The committee makes specific recommendations about how to organize, design, and support science learning. These recommendations provide a research and development agenda to be explored, tested, and refined. They have broad reach and application for a range of actors, including funders and leaders in practice and research; institution-based staff who are responsible for the design, evaluation, and enactment of practice; and those who provide direct service to learners—scout leaders, club organizers, front-line staff in science centers. Here we make recommendations to specific actors who can influence science learning in practice. Additional recommendations for research appear in Chapter 9.

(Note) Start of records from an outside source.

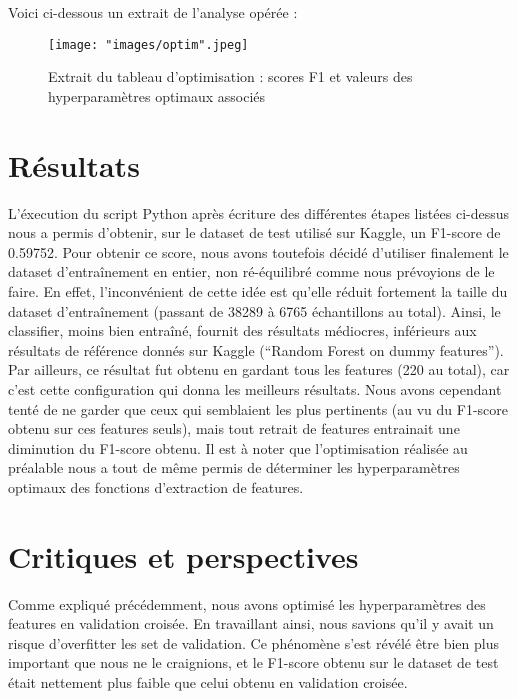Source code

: \documentclass{article}
\begin{document}
Voici ci-dessous un extrait de l'analyse opérée :\\

\begin{figure}[h]
\begin{center}
\texttt{[image: "images/optim".jpeg]}
\caption{Extrait du tableau d'optimisation : scores F1 et valeurs des hyperparamètres optimaux associés}
\end{center}
\end{figure}



\section{\hspace{0.3cm} Résultats}

L'éxecution du script Python après écriture des différentes étapes listées ci-dessus nous a permis d'obtenir, sur le dataset de test utilisé sur Kaggle, un F1-score de 0.59752. Pour obtenir ce score, nous avons toutefois décidé d'utiliser finalement le dataset d'entraînement en entier, non ré-équilibré comme nous prévoyions de le faire. En effet, l'inconvénient de cette idée est qu'elle réduit fortement la taille du dataset d'entraînement (passant de 38289 à 6765 échantillons au total). Ainsi, le classifier, moins bien entraîné, fournit des résultats médiocres, inférieurs aux résultats de référence donnés sur Kaggle (``Random Forest on dummy features''). Par ailleurs, ce résultat fut obtenu en gardant tous les features (220 au total), car c'est cette configuration qui donna les meilleurs résultats. Nous avons cependant tenté de ne garder que ceux qui semblaient les plus pertinents (au vu du F1-score obtenu sur ces features seuls), mais tout retrait de features entrainait une diminution du F1-score obtenu. Il est à noter que l'optimisation réalisée au préalable nous a tout de même permis de déterminer les hyperparamètres optimaux des fonctions d'extraction de features.


\section{\hspace{0.3cm} Critiques et perspectives}

Comme expliqué précédemment, nous avons optimisé les hyperparamètres des features en validation croisée. En travaillant ainsi, nous savions qu'il y avait un risque d'overfitter les set de validation. Ce phénomène s'est révélé être bien plus important que nous ne le craignions, et le F1-score obtenu sur le dataset de test était nettement plus faible que celui obtenu en validation croisée.
\end{document}
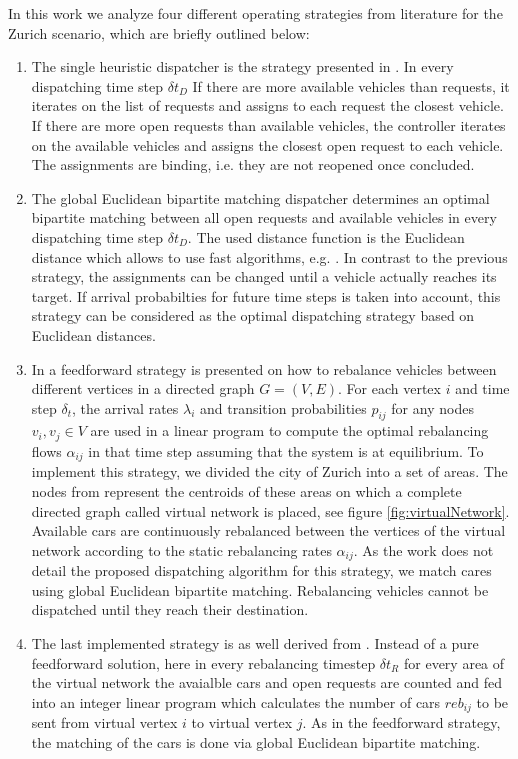 In this work we analyze four different operating strategies from literature for the Zurich scenario, which are briefly outlined below:

\begin{enumerate}
\item The single heuristic dispatcher is the strategy presented in \cite{bischoff2016simulation}. In every dispatching time step $\delta t_D$ If there are more available vehicles than requests, it iterates on the list of requests and assigns to each request the closest vehicle. If there are more open requests than available vehicles, the controller iterates on the available vehicles and assigns the closest open request to each vehicle. The assignments are binding, i.e. they are not reopened once concluded.
\item The global Euclidean bipartite matching dispatcher determines an optimal bipartite matching between all open requests and available vehicles in every dispatching time step $\delta t_D$. The used distance function is the Euclidean distance which allows to use fast algorithms, e.g. \cite{agarwal2004near}. In contrast to the previous strategy, the assignments can be changed until a vehicle actually reaches its target. If arrival probabilties for future time steps is taken into account, this strategy can be considered as the optimal dispatching strategy based on Euclidean distances.
\item In \cite{pavone2011load} a feedforward strategy is presented on how to rebalance vehicles between different vertices in a directed graph $G = (V,E)$. For each vertex $i$ and time step $\delta_t$, the arrival rates $\lambda_i$ and transition probabilities $p_{ij}$ for any nodes $v_i, v_j \in V$  are used in a linear program to compute the optimal rebalancing flows $\alpha _{ij}$ in that time step assuming that the system is at equilibrium. To implement this strategy, we divided the city of Zurich into a set of areas. The nodes from \cite{pavone2011load} represent the centroids of these areas on which a complete directed graph called virtual network is placed, see figure \ref{fig:virtualNetwork}. Available cars are continuously rebalanced between the vertices of the virtual network according to the static rebalancing rates $\alpha_{ij}$. As the work does not detail the proposed dispatching algorithm for this strategy, we match cares using global Euclidean bipartite matching. Rebalancing vehicles cannot be dispatched until they reach their destination.
\item The last implemented strategy is as well derived from \cite{pavone2011load}. Instead of a pure feedforward solution, here in every rebalancing timestep $\delta t_R$ for every area of the virtual network the avaialble cars and open requests are counted and fed into an integer linear program which calculates the number of cars $reb _{ij}$ to be sent from virtual vertex $i$ to virtual vertex $j$. As in the feedforward strategy, the matching of the cars is done via global Euclidean bipartite matching.
\end{enumerate}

Exhibit and program designers play an important role in determining what aspects of science are reflected in learning experiences, how learners engage with science and with one another, and the type and quality of educational materials that learners use.
Recommendation 1: Exhibit and program designers should create informal environments for science learning according to the following principles. Informal environments should
be designed with specific learning goals in mind (e.g., the strands of science learning)

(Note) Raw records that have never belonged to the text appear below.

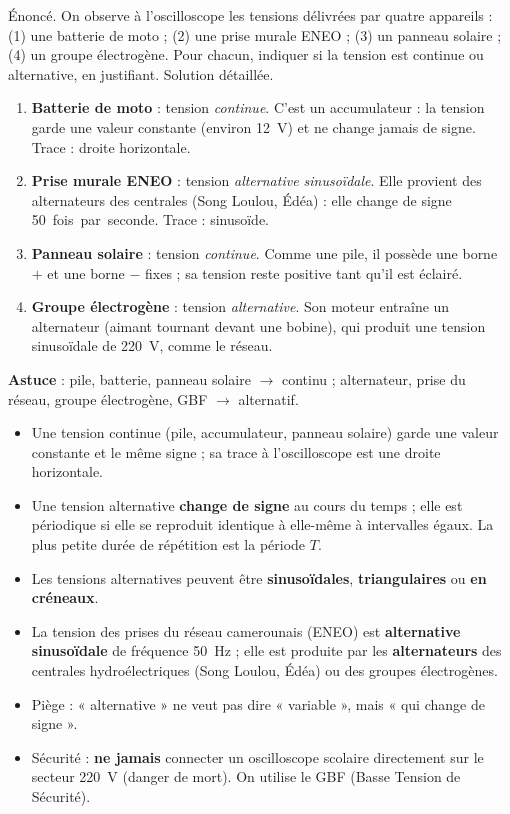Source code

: \documentclass[11pt]{article}
\newcommand{\cle}[1]{{\popxbold\color{popdark}#1}}
\begin{document}
\begin{exoresolu}
Énoncé. On observe à l'oscilloscope les tensions délivrées par quatre appareils : (1) une batterie de moto ; (2) une prise murale ENEO ; (3) un panneau solaire ; (4) un groupe électrogène. Pour chacun, indiquer si la tension est continue ou alternative, en justifiant.
\tcblower
Solution détaillée.
\begin{enumerate}
\item \textbf{Batterie de moto} : tension \emph{continue}. C'est un accumulateur : la tension garde une valeur constante (environ \SI{12}{V}) et ne change jamais de signe. Trace : droite horizontale.
\item \textbf{Prise murale ENEO} : tension \emph{alternative sinusoïdale}. Elle provient des alternateurs des centrales (Song Loulou, Édéa) : elle change de signe \SI{50}{fois par seconde}. Trace : sinusoïde.
\item \textbf{Panneau solaire} : tension \emph{continue}. Comme une pile, il possède une borne $+$ et une borne $-$ fixes ; sa tension reste positive tant qu'il est éclairé.
\item \textbf{Groupe électrogène} : tension \emph{alternative}. Son moteur entraîne un alternateur (aimant tournant devant une bobine), qui produit une tension sinusoïdale de \SI{220}{V}, comme le réseau.
\end{enumerate}
\textbf{Astuce} : pile, batterie, panneau solaire $\rightarrow$ continu ; alternateur, prise du réseau, groupe électrogène, GBF $\rightarrow$ alternatif.
\end{exoresolu}

\begin{aretenir}
\begin{itemize}
\item Une tension \cle{continue} (pile, accumulateur, panneau solaire) garde une valeur constante et le même signe ; sa trace à l'oscilloscope est une droite horizontale.
\item Une tension \cle{alternative} \textbf{change de signe} au cours du temps ; elle est \cle{périodique} si elle se reproduit identique à elle-même à intervalles égaux. La plus petite durée de répétition est la \cle{période} $T$.
\item Les tensions alternatives peuvent être \textbf{sinusoïdales}, \textbf{triangulaires} ou \textbf{en créneaux}.
\item La tension des prises du réseau camerounais (ENEO) est \textbf{alternative sinusoïdale} de fréquence \SI{50}{Hz} ; elle est produite par les \textbf{alternateurs} des centrales hydroélectriques (Song Loulou, Édéa) ou des groupes électrogènes.
\item Piège : « alternative » ne veut pas dire « variable », mais « qui change de signe ».
\item Sécurité : \textbf{ne jamais} connecter un oscilloscope scolaire directement sur le secteur \SI{220}{V} (danger de mort). On utilise le GBF (Basse Tension de Sécurité).
\end{itemize}
\end{aretenir}
\end{document}

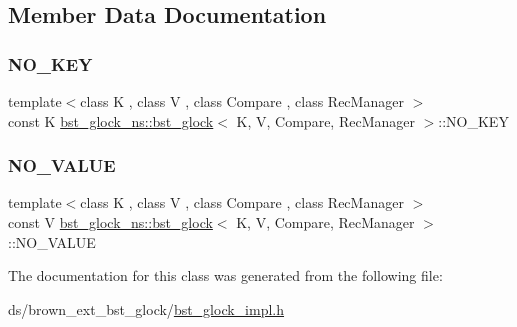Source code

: \subsection{Member Data Documentation}
\mbox{\label{classbst__glock__ns_1_1bst__glock_affb054654adf46e2ef8800cdd533f4fa}} 
\subsubsection{\texorpdfstring{N\+O\+\_\+\+K\+EY}{NO\_KEY}}
{\footnotesize\ttfamily template$<$class K , class V , class Compare , class Rec\+Manager $>$ \\
const K \hyperlink{classbst__glock__ns_1_1bst__glock}{bst\+\_\+glock\+\_\+ns\+::bst\+\_\+glock}$<$ K, V, Compare, Rec\+Manager $>$\+::N\+O\+\_\+\+K\+EY}

\mbox{\label{classbst__glock__ns_1_1bst__glock_a6c0b0267a6c9ea854306e22c7f65bc53}} 
\subsubsection{\texorpdfstring{N\+O\+\_\+\+V\+A\+L\+UE}{NO\_VALUE}}
{\footnotesize\ttfamily template$<$class K , class V , class Compare , class Rec\+Manager $>$ \\
const V \hyperlink{classbst__glock__ns_1_1bst__glock}{bst\+\_\+glock\+\_\+ns\+::bst\+\_\+glock}$<$ K, V, Compare, Rec\+Manager $>$\+::N\+O\+\_\+\+V\+A\+L\+UE}



The documentation for this class was generated from the following file\+:\begin{DoxyCompactItemize}
\item 
ds/brown\+\_\+ext\+\_\+bst\+\_\+glock/\hyperlink{bst__glock__impl_8h}{bst\+\_\+glock\+\_\+impl.\+h}\end{DoxyCompactItemize}
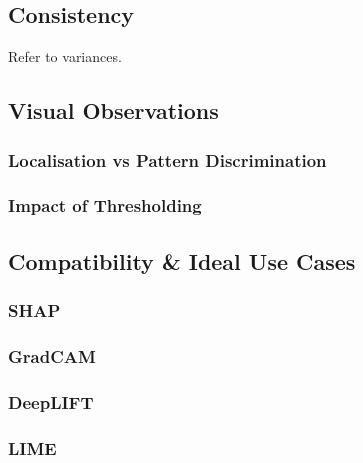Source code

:\documentclass[main]{subfiles}
\begin{document}
\subsection{Consistency}
Refer to variances.

\subsection{Visual Observations}

\subsubsection{Localisation vs Pattern Discrimination}

\subsubsection{Impact of Thresholding}



\subsection{Compatibility \& Ideal Use Cases}

\subsubsection{SHAP}
\subsubsection{GradCAM}
\subsubsection{DeepLIFT}
\subsubsection{LIME}
\end{document}
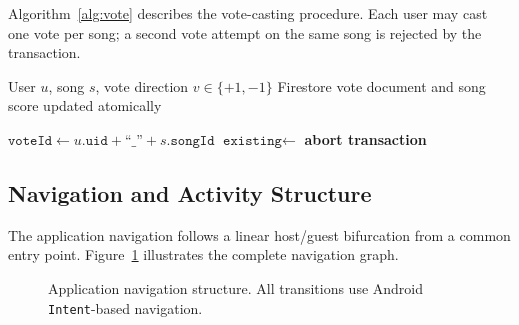 \documentclass[pdflatex,sn-mathphys-num,iicol]{sn-jnl}
\theoremstyle{thmstyleone}%
\theoremstyle{thmstyletwo}%
\theoremstyle{thmstylethree}%
\begin{document}
Algorithm~\ref{alg:vote} describes the vote-casting procedure. Each user may cast
one vote per song; a second vote attempt on the same song is rejected by the
transaction.

\begin{algorithm}
\caption{Vote Casting Procedure}
\label{alg:vote}
\begin{algorithmic}[1]
\Require User $u$, song $s$, vote direction $v \in \{+1, -1\}$
\Ensure Firestore vote document and song score updated atomically

    \State $\texttt{voteId} \gets u.\texttt{uid} + \text{``\_''} + s.\texttt{songId}$
    \State $\texttt{existing} \gets$ 
        \State {}
        \State {}
        \State {}
    \Else
        \State \textbf{abort transaction}
    \EndIf
\EndFunction
\end{algorithmic}
\end{algorithm}

\subsection{Navigation and Activity Structure}

The application navigation follows a linear host/guest bifurcation from a common entry
point. Figure~\ref{fig:nav} illustrates the complete navigation graph.

\begin{figure}[ht]
\centering
{}
\caption{Application navigation structure. All transitions use Android
\texttt{Intent}-based navigation.}
\label{fig:nav}
\end{figure}
\end{document}
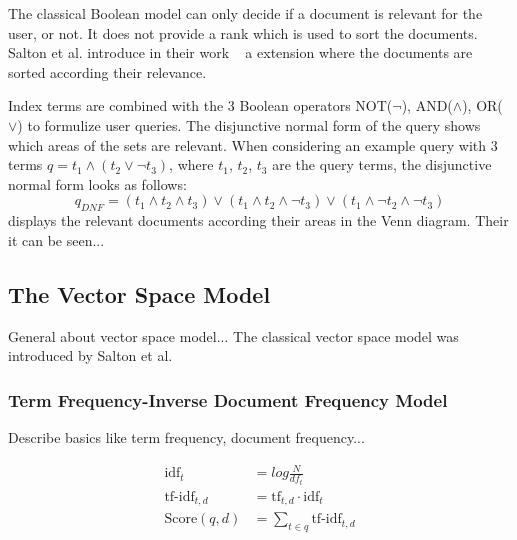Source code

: The classical Boolean model can only decide if a document is relevant for the user, or not. It does not provide a rank which is used to sort the documents. Salton et al. introduce in their work ~\cite{Salton-Extended-1983} a extension where the documents are sorted according their relevance.

Index terms are combined with the $3$ Boolean operators NOT($\neg$), AND($\wedge$), OR($\vee$) to formulize user queries. The disjunctive normal form of the query shows which areas of the sets are relevant. When considering an example query with $3$ terms $q=t_1 \wedge (t_2 \vee \neg t_3)$, where $t_1$, $t_2$, $t_3$ are the query terms, the disjunctive normal form looks as follows:
\begin{equation}
q_{DNF} = (t_1 \wedge t_2 \wedge t_3) \vee (t_1 \wedge t_2 \wedge \neg t_3) \vee (t_1 \wedge \neg t_2 \wedge \neg t_3)
\end{equation}
 displays the relevant documents according their areas in the Venn diagram. Their it can be seen... %

\subsection{The Vector Space Model}
\label{sec:the_vector_space_model}

General about vector space model... The classical vector space model was introduced by Salton et al.~\cite{salton75vsm}

\subsubsection{Term Frequency-Inverse Document Frequency Model}
\label{sec:tfidf}


Describe basics like term frequency, document frequency...

\begin{equation}
  \begin{split}
    \text{idf}_t & = log \frac{N}{df_t} \\
    \text{tf-idf}_{t, d} & = \text{tf}_{t, d} \cdot \text{idf}_t \\
    \text{Score}(q, d) & = \sum_{t \in q}\text{tf-idf}_{t, d}
  \end{split}
\end{equation}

provide multiple ways for learners to engage with concepts, practices, and phenomena within a particular setting
facilitate science learning across multiple settings
prompt and support participants to interpret their learning experiences in light of relevant prior knowledge, experiences, and interests
support and encourage learners to extend their learning over time
Recommendation 2: From their inception, informal environments for science learning should be developed through community-educator partnerships and whenever possible should be rooted in scientific problems and ideas that are consequential for community members.
Recommendation 3: Educational tools and materials should be developed through iterative processes involving learners, educators, designers, and experts in science, including the sciences of human learning and development.